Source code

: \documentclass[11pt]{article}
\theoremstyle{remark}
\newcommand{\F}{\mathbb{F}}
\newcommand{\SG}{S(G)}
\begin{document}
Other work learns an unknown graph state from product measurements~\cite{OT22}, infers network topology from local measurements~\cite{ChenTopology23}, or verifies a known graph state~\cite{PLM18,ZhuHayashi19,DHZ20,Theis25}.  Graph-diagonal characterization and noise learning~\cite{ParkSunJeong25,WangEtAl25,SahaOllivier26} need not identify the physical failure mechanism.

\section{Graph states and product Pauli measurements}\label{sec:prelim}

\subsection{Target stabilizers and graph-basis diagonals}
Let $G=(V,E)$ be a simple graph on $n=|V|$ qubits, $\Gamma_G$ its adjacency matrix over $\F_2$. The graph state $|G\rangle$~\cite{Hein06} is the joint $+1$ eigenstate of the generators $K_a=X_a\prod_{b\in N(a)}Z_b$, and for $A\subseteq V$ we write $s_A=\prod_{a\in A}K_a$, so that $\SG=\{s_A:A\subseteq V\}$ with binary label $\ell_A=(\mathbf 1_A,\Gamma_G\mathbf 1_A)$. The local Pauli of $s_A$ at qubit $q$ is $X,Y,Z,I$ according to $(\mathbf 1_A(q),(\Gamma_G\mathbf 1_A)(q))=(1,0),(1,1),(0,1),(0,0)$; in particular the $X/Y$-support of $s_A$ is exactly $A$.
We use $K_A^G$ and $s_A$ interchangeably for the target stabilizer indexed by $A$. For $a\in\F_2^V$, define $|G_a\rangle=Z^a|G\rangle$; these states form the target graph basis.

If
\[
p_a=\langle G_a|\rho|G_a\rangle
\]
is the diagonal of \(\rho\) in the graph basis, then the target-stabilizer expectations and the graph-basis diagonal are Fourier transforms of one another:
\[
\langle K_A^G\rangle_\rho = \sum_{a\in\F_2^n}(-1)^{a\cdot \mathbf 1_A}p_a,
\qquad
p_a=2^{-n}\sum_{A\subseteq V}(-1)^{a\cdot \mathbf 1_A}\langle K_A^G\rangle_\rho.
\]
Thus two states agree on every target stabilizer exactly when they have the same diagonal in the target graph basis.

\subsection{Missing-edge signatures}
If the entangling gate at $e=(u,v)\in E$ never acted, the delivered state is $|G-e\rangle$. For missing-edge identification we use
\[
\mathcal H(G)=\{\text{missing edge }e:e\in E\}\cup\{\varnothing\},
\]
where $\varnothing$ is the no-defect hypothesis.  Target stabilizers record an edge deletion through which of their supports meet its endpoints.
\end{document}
—————
▶ WHAT THE TASK ASKS
Every record above needs to be given again exactly.

▶ RESPONSE BELOW
Source code

: \documentclass[11pt]{article}
\theoremstyle{remark}
\newcommand{\F}{\mathbb{F}}
\newcommand{\SG}{S(G)}
\begin{document}
Other work learns an unknown graph state from product measurements~\cite{OT22}, infers network topology from local measurements~\cite{ChenTopology23}, or verifies a known graph state~\cite{PLM18,ZhuHayashi19,DHZ20,Theis25}.  Graph-diagonal characterization and noise learning~\cite{ParkSunJeong25,WangEtAl25,SahaOllivier26} need not identify the physical failure mechanism.

\section{Graph states and product Pauli measurements}\label{sec:prelim}

\subsection{Target stabilizers and graph-basis diagonals}
Let $G=(V,E)$ be a simple graph on $n=|V|$ qubits, $\Gamma_G$ its adjacency matrix over $\F_2$. The graph state $|G\rangle$~\cite{Hein06} is the joint $+1$ eigenstate of the generators $K_a=X_a\prod_{b\in N(a)}Z_b$, and for $A\subseteq V$ we write $s_A=\prod_{a\in A}K_a$, so that $\SG=\{s_A:A\subseteq V\}$ with binary label $\ell_A=(\mathbf 1_A,\Gamma_G\mathbf 1_A)$. The local Pauli of $s_A$ at qubit $q$ is $X,Y,Z,I$ according to $(\mathbf 1_A(q),(\Gamma_G\mathbf 1_A)(q))=(1,0),(1,1),(0,1),(0,0)$; in particular the $X/Y$-support of $s_A$ is exactly $A$.
We use $K_A^G$ and $s_A$ interchangeably for the target stabilizer indexed by $A$. For $a\in\F_2^V$, define $|G_a\rangle=Z^a|G\rangle$; these states form the target graph basis.

If
\[
p_a=\langle G_a|\rho|G_a\rangle
\]
is the diagonal of \(\rho\) in the graph basis, then the target-stabilizer expectations and the graph-basis diagonal are Fourier transforms of one another:
\[
\langle K_A^G\rangle_\rho = \sum_{a\in\F_2^n}(-1)^{a\cdot \mathbf 1_A}p_a,
\qquad
p_a=2^{-n}\sum_{A\subseteq V}(-1)^{a\cdot \mathbf 1_A}\langle K_A^G\rangle_\rho.
\]
Thus two states agree on every target stabilizer exactly when they have the same diagonal in the target graph basis.

\subsection{Missing-edge signatures}
If the entangling gate at $e=(u,v)\in E$ never acted, the delivered state is $|G-e\rangle$. For missing-edge identification we use
\[
\mathcal H(G)=\{\text{missing edge }e:e\in E\}\cup\{\varnothing\},
\]
where $\varnothing$ is the no-defect hypothesis.  Target stabilizers record an edge deletion through which of their supports meet its endpoints.
\end{document}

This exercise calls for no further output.